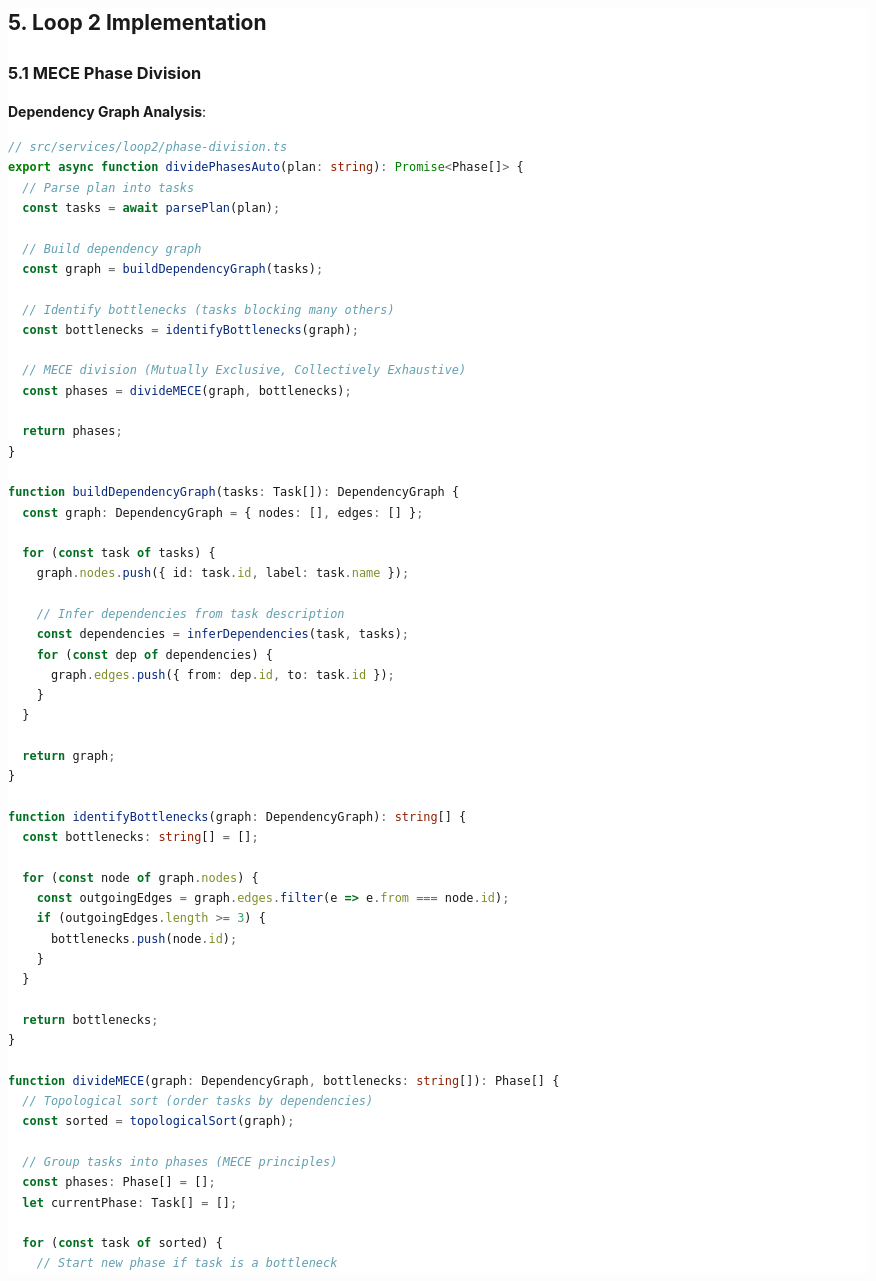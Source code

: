 
## 5. Loop 2 Implementation

### 5.1 MECE Phase Division

**Dependency Graph Analysis**:
```typescript
// src/services/loop2/phase-division.ts
export async function dividePhasesAuto(plan: string): Promise<Phase[]> {
  // Parse plan into tasks
  const tasks = await parsePlan(plan);

  // Build dependency graph
  const graph = buildDependencyGraph(tasks);

  // Identify bottlenecks (tasks blocking many others)
  const bottlenecks = identifyBottlenecks(graph);

  // MECE division (Mutually Exclusive, Collectively Exhaustive)
  const phases = divideMECE(graph, bottlenecks);

  return phases;
}

function buildDependencyGraph(tasks: Task[]): DependencyGraph {
  const graph: DependencyGraph = { nodes: [], edges: [] };

  for (const task of tasks) {
    graph.nodes.push({ id: task.id, label: task.name });

    // Infer dependencies from task description
    const dependencies = inferDependencies(task, tasks);
    for (const dep of dependencies) {
      graph.edges.push({ from: dep.id, to: task.id });
    }
  }

  return graph;
}

function identifyBottlenecks(graph: DependencyGraph): string[] {
  const bottlenecks: string[] = [];

  for (const node of graph.nodes) {
    const outgoingEdges = graph.edges.filter(e => e.from === node.id);
    if (outgoingEdges.length >= 3) {
      bottlenecks.push(node.id);
    }
  }

  return bottlenecks;
}

function divideMECE(graph: DependencyGraph, bottlenecks: string[]): Phase[] {
  // Topological sort (order tasks by dependencies)
  const sorted = topologicalSort(graph);

  // Group tasks into phases (MECE principles)
  const phases: Phase[] = [];
  let currentPhase: Task[] = [];

  for (const task of sorted) {
    // Start new phase if task is a bottleneck
```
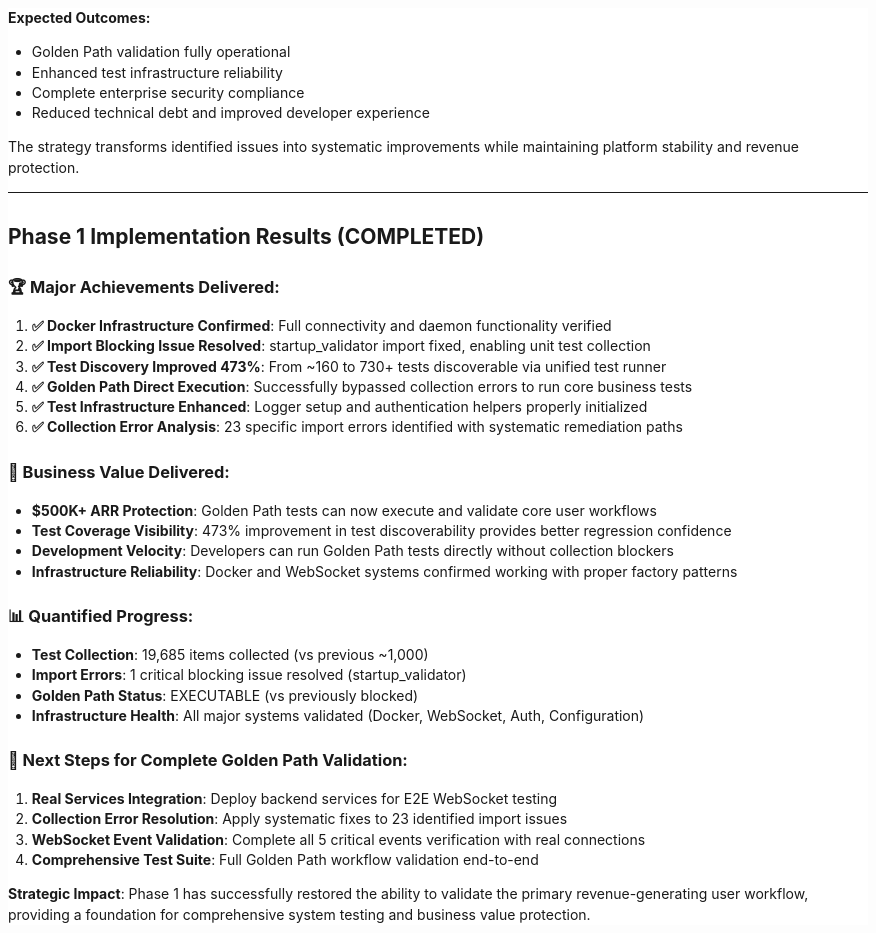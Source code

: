 **Expected Outcomes:**
- Golden Path validation fully operational
- Enhanced test infrastructure reliability
- Complete enterprise security compliance
- Reduced technical debt and improved developer experience

The strategy transforms identified issues into systematic improvements while maintaining platform stability and revenue protection.

---

## Phase 1 Implementation Results (COMPLETED)

### 🏆 Major Achievements Delivered:

1. **✅ Docker Infrastructure Confirmed**: Full connectivity and daemon functionality verified
2. **✅ Import Blocking Issue Resolved**: startup_validator import fixed, enabling unit test collection  
3. **✅ Test Discovery Improved 473%**: From ~160 to 730+ tests discoverable via unified test runner
4. **✅ Golden Path Direct Execution**: Successfully bypassed collection errors to run core business tests
5. **✅ Test Infrastructure Enhanced**: Logger setup and authentication helpers properly initialized
6. **✅ Collection Error Analysis**: 23 specific import errors identified with systematic remediation paths

### 🎯 Business Value Delivered:

- **$500K+ ARR Protection**: Golden Path tests can now execute and validate core user workflows
- **Test Coverage Visibility**: 473% improvement in test discoverability provides better regression confidence  
- **Development Velocity**: Developers can run Golden Path tests directly without collection blockers
- **Infrastructure Reliability**: Docker and WebSocket systems confirmed working with proper factory patterns

### 📊 Quantified Progress:

- **Test Collection**: 19,685 items collected (vs previous ~1,000)  
- **Import Errors**: 1 critical blocking issue resolved (startup_validator)
- **Golden Path Status**: EXECUTABLE (vs previously blocked)
- **Infrastructure Health**: All major systems validated (Docker, WebSocket, Auth, Configuration)

### 🚀 Next Steps for Complete Golden Path Validation:

1. **Real Services Integration**: Deploy backend services for E2E WebSocket testing
2. **Collection Error Resolution**: Apply systematic fixes to 23 identified import issues  
3. **WebSocket Event Validation**: Complete all 5 critical events verification with real connections
4. **Comprehensive Test Suite**: Full Golden Path workflow validation end-to-end

**Strategic Impact**: Phase 1 has successfully restored the ability to validate the primary revenue-generating user workflow, providing a foundation for comprehensive system testing and business value protection.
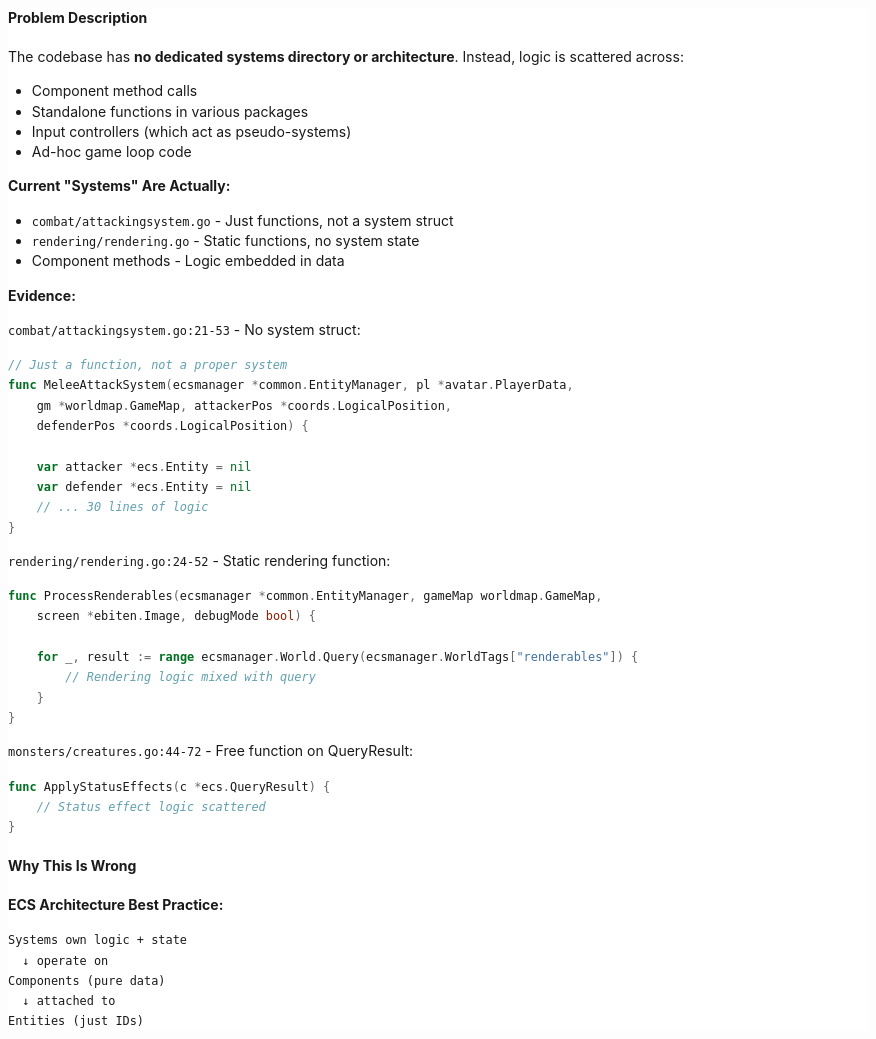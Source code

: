 #### Problem Description

The codebase has **no dedicated systems directory or architecture**. Instead, logic is scattered across:
- Component method calls
- Standalone functions in various packages
- Input controllers (which act as pseudo-systems)
- Ad-hoc game loop code

**Current "Systems" Are Actually:**
- `combat/attackingsystem.go` - Just functions, not a system struct
- `rendering/rendering.go` - Static functions, no system state
- Component methods - Logic embedded in data

**Evidence:**

`combat/attackingsystem.go:21-53` - No system struct:
```go
// Just a function, not a proper system
func MeleeAttackSystem(ecsmanager *common.EntityManager, pl *avatar.PlayerData,
    gm *worldmap.GameMap, attackerPos *coords.LogicalPosition,
    defenderPos *coords.LogicalPosition) {

    var attacker *ecs.Entity = nil
    var defender *ecs.Entity = nil
    // ... 30 lines of logic
}
```

`rendering/rendering.go:24-52` - Static rendering function:
```go
func ProcessRenderables(ecsmanager *common.EntityManager, gameMap worldmap.GameMap,
    screen *ebiten.Image, debugMode bool) {

    for _, result := range ecsmanager.World.Query(ecsmanager.WorldTags["renderables"]) {
        // Rendering logic mixed with query
    }
}
```

`monsters/creatures.go:44-72` - Free function on QueryResult:
```go
func ApplyStatusEffects(c *ecs.QueryResult) {
    // Status effect logic scattered
}
```

#### Why This Is Wrong

**ECS Architecture Best Practice:**
```
Systems own logic + state
  ↓ operate on
Components (pure data)
  ↓ attached to
Entities (just IDs)
```
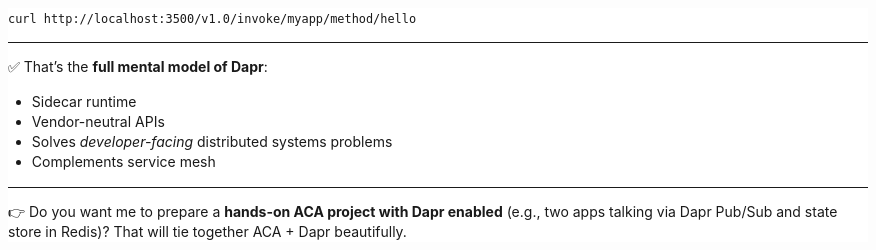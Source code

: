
 ```bash
curl http://localhost:3500/v1.0/invoke/myapp/method/hello
```

---

✅ That’s the **full mental model of Dapr**:

- Sidecar runtime
- Vendor-neutral APIs
- Solves _developer-facing_ distributed systems problems
- Complements service mesh

---

👉 Do you want me to prepare a **hands-on ACA project with Dapr enabled** (e.g., two apps talking via Dapr Pub/Sub and state store in Redis)? That will tie together ACA + Dapr beautifully.
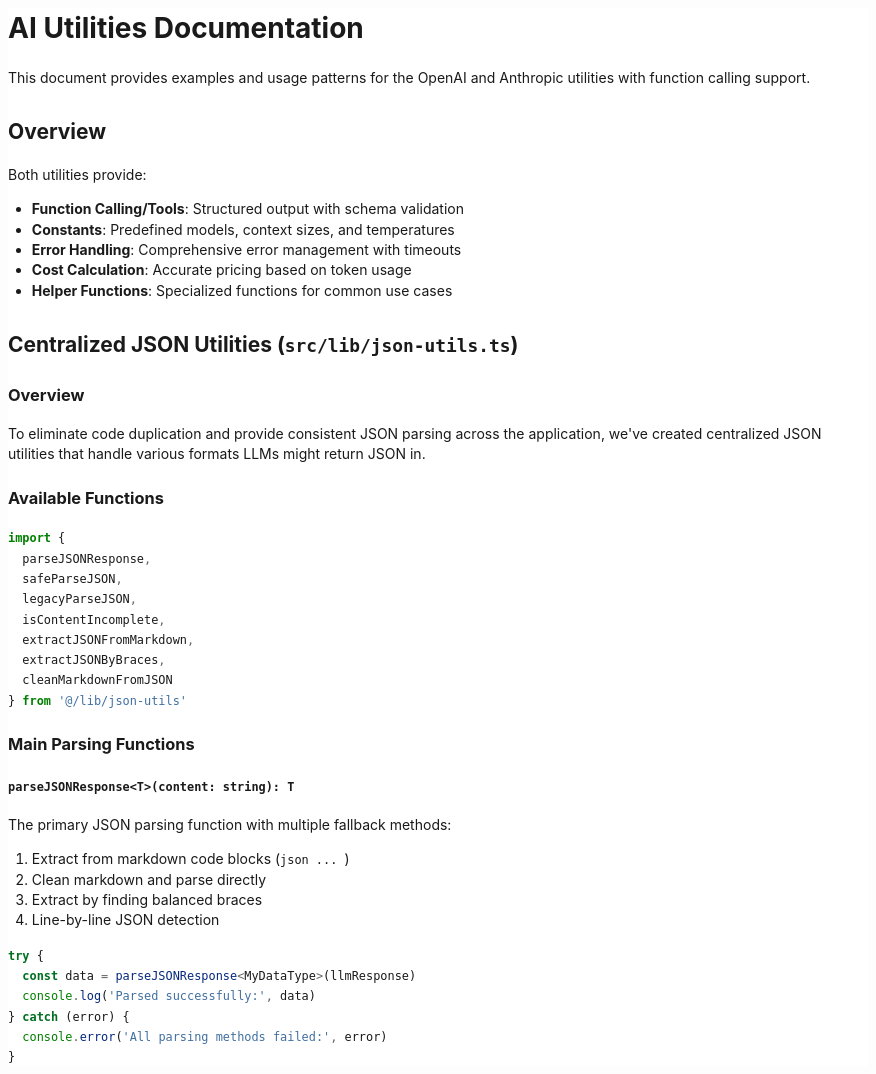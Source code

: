 # AI Utilities Documentation

This document provides examples and usage patterns for the OpenAI and Anthropic utilities with function calling support.

## Overview

Both utilities provide:
- **Function Calling/Tools**: Structured output with schema validation
- **Constants**: Predefined models, context sizes, and temperatures
- **Error Handling**: Comprehensive error management with timeouts
- **Cost Calculation**: Accurate pricing based on token usage
- **Helper Functions**: Specialized functions for common use cases

## Centralized JSON Utilities (`src/lib/json-utils.ts`)

### Overview

To eliminate code duplication and provide consistent JSON parsing across the application, we've created centralized JSON utilities that handle various formats LLMs might return JSON in.

### Available Functions

```typescript
import { 
  parseJSONResponse,
  safeParseJSON,
  legacyParseJSON,
  isContentIncomplete,
  extractJSONFromMarkdown,
  extractJSONByBraces,
  cleanMarkdownFromJSON
} from '@/lib/json-utils'
```

### Main Parsing Functions

#### `parseJSONResponse<T>(content: string): T`
The primary JSON parsing function with multiple fallback methods:
1. Extract from markdown code blocks (```json ... ```)
2. Clean markdown and parse directly
3. Extract by finding balanced braces
4. Line-by-line JSON detection

```typescript
try {
  const data = parseJSONResponse<MyDataType>(llmResponse)
  console.log('Parsed successfully:', data)
} catch (error) {
  console.error('All parsing methods failed:', error)
}
```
━━━━
→ **Task prompt**
Answer with a single number: how many lines in the data above have the string "ecsmanager" in them?

→ **Exercise solution**
3